### TASK DESCRIPTION
The answer must be every line of the records below that holds the word "server".

### SUPPLIED DATA
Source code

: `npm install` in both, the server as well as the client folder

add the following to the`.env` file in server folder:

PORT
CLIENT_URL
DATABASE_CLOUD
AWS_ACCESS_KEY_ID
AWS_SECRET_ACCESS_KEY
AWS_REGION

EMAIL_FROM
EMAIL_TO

### TASK ANSWER
: `npm install` in both, the server as well as the client folder
add the following to the`.env` file in server folder:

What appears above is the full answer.